▸ Activity
Where the records below show the word "through" in a line, please copy that line.

▸ Data supplied
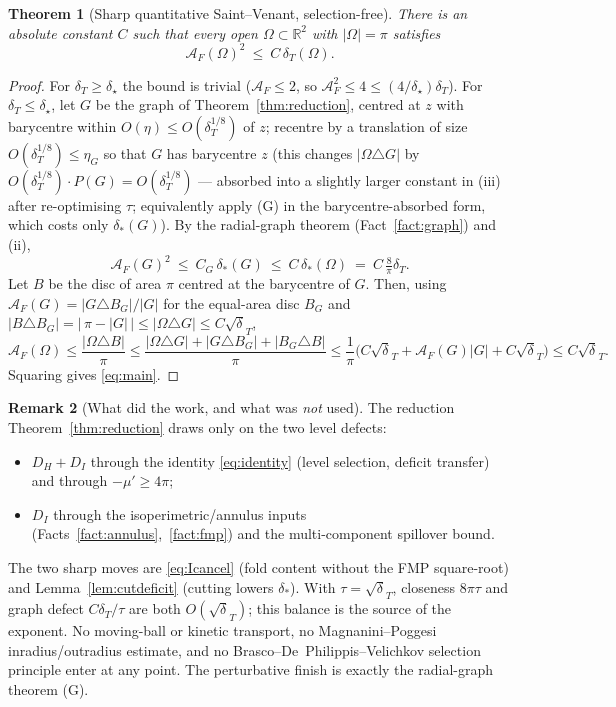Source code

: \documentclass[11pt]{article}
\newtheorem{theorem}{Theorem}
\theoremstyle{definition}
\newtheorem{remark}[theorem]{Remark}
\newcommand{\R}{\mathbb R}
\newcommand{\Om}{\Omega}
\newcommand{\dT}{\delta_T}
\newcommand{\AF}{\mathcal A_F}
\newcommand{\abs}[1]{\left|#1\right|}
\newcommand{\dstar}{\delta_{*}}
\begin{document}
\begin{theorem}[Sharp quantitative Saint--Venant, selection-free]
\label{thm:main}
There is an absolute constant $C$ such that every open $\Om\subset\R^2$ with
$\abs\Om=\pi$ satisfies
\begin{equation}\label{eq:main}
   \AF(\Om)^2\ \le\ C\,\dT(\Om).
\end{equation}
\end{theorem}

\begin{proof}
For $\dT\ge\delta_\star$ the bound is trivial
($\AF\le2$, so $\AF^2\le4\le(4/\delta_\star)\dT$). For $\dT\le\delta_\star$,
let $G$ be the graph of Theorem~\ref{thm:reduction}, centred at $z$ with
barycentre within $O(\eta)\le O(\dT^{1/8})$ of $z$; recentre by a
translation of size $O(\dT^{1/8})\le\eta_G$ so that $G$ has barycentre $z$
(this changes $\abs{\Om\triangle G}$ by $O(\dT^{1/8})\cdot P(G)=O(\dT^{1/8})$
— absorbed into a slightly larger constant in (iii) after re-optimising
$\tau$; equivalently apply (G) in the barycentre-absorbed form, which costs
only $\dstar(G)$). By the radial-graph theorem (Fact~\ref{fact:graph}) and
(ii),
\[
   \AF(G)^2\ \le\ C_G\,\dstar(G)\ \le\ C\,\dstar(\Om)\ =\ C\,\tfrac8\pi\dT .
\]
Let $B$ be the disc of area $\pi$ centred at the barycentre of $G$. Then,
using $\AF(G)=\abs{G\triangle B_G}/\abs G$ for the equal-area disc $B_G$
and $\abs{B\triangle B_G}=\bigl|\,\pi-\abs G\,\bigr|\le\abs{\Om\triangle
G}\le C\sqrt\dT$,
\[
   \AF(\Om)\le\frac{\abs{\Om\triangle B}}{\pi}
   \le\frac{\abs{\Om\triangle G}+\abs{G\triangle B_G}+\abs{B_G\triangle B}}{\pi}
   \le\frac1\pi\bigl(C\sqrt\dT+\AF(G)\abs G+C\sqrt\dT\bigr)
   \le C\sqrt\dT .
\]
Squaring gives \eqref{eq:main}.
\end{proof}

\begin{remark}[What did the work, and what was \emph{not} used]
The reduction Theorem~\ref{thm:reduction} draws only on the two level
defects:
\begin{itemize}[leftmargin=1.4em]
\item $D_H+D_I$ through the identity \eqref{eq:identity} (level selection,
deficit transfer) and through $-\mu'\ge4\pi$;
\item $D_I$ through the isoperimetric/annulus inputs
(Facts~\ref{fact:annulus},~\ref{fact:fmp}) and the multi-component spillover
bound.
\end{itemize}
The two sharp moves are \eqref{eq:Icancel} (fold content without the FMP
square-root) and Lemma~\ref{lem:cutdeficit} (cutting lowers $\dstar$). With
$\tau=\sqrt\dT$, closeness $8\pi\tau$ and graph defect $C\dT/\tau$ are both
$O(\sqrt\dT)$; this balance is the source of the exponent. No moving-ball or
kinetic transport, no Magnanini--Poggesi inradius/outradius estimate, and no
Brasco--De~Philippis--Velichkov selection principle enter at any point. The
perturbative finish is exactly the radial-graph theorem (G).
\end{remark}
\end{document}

--

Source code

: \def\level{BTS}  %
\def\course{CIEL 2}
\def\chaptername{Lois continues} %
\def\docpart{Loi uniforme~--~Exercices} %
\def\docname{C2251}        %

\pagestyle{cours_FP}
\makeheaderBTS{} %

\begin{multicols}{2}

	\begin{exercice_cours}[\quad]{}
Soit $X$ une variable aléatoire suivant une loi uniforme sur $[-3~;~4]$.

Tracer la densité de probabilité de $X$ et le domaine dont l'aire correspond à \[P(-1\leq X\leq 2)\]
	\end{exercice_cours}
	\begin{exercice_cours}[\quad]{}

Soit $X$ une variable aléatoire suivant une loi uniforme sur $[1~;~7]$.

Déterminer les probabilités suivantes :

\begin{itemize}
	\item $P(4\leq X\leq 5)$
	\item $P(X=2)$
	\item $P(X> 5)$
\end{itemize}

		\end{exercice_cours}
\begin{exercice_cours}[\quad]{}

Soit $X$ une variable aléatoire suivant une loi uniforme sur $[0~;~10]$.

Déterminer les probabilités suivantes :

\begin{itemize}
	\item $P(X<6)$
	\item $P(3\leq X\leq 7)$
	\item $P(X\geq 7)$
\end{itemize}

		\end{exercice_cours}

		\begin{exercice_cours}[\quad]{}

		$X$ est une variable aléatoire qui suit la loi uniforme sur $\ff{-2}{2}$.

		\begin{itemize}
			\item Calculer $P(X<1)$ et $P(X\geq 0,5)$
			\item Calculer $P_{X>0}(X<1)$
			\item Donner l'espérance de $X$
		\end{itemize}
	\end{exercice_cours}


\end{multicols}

--

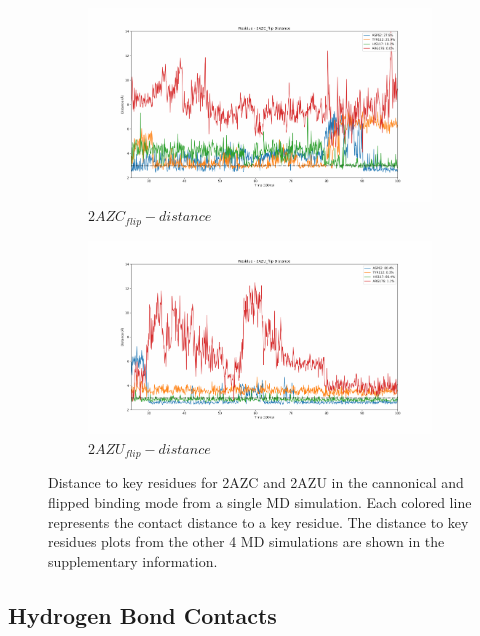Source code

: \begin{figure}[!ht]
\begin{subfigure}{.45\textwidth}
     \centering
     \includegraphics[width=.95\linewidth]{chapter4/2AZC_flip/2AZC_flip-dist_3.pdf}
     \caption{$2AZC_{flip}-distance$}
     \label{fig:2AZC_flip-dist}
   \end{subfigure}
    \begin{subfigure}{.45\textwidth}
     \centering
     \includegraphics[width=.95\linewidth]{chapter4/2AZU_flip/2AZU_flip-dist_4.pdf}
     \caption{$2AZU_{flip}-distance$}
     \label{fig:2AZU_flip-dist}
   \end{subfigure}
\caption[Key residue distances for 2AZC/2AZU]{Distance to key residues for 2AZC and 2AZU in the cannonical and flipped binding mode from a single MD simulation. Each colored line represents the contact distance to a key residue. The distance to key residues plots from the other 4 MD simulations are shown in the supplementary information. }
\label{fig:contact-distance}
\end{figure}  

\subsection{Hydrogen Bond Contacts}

▸ Worked solution
\item $D_H+D_I$ through the identity \eqref{eq:identity} (level selection,
deficit transfer) and through $-\mu'\ge4\pi$;
\item $D_I$ through the isoperimetric/annulus inputs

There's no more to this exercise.